START Provided data
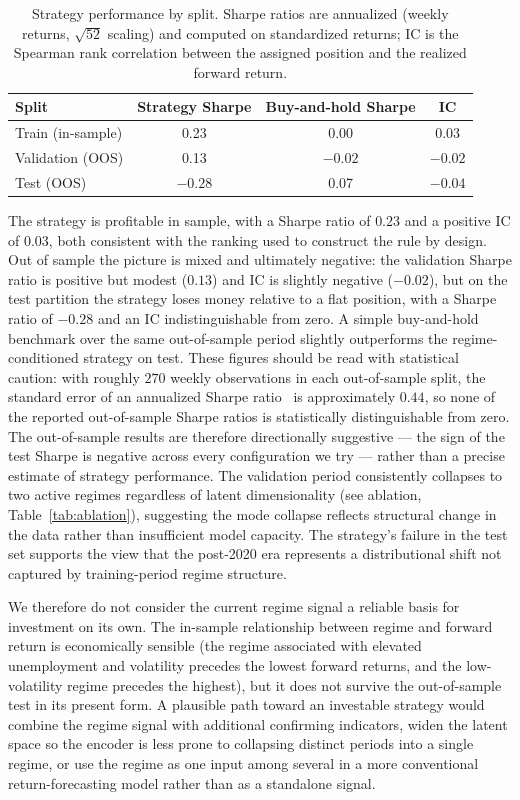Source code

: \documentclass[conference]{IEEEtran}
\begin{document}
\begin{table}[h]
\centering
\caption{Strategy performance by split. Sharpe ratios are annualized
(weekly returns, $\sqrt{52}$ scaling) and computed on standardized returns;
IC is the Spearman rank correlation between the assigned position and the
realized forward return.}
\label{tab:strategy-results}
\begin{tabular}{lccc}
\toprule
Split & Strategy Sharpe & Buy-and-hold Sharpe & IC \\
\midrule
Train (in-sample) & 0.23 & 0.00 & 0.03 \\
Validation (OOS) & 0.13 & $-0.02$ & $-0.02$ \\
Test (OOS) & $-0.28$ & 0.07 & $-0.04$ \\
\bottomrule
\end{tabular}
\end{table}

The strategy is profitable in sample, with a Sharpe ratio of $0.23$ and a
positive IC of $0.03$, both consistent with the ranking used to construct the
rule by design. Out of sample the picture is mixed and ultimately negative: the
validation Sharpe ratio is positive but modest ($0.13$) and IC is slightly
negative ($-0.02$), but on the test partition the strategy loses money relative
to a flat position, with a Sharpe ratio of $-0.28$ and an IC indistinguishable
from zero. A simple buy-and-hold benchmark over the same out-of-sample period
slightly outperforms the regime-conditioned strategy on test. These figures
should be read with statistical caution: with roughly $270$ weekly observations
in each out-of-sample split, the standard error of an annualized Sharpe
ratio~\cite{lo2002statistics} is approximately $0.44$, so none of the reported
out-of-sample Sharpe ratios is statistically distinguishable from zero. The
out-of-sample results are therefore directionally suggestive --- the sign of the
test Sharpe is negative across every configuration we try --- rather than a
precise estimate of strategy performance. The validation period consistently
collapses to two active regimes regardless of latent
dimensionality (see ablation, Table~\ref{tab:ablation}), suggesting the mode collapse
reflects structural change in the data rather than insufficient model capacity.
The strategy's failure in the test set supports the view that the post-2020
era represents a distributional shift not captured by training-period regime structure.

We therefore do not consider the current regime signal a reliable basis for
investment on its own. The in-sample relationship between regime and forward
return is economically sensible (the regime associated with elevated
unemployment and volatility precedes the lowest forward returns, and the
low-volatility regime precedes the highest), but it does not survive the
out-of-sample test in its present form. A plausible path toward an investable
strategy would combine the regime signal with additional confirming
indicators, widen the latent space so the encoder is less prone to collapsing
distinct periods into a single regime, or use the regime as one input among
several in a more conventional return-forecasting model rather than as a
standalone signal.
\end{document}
END Provided data
Action item ▸ All lines above from the one with "rule by design." to the one with "the mode collapse", inclusive, should be copied exactly, and no other lines.

Exercise output ▸
rule by design. Out of sample the picture is mixed and ultimately negative: the
validation Sharpe ratio is positive but modest ($0.13$) and IC is slightly
negative ($-0.02$), but on the test partition the strategy loses money relative
to a flat position, with a Sharpe ratio of $-0.28$ and an IC indistinguishable
from zero. A simple buy-and-hold benchmark over the same out-of-sample period
slightly outperforms the regime-conditioned strategy on test. These figures
should be read with statistical caution: with roughly $270$ weekly observations
in each out-of-sample split, the standard error of an annualized Sharpe
ratio~\cite{lo2002statistics} is approximately $0.44$, so none of the reported
out-of-sample Sharpe ratios is statistically distinguishable from zero. The
out-of-sample results are therefore directionally suggestive --- the sign of the
test Sharpe is negative across every configuration we try --- rather than a
precise estimate of strategy performance. The validation period consistently
collapses to two active regimes regardless of latent
dimensionality (see ablation, Table~\ref{tab:ablation}), suggesting the mode collapse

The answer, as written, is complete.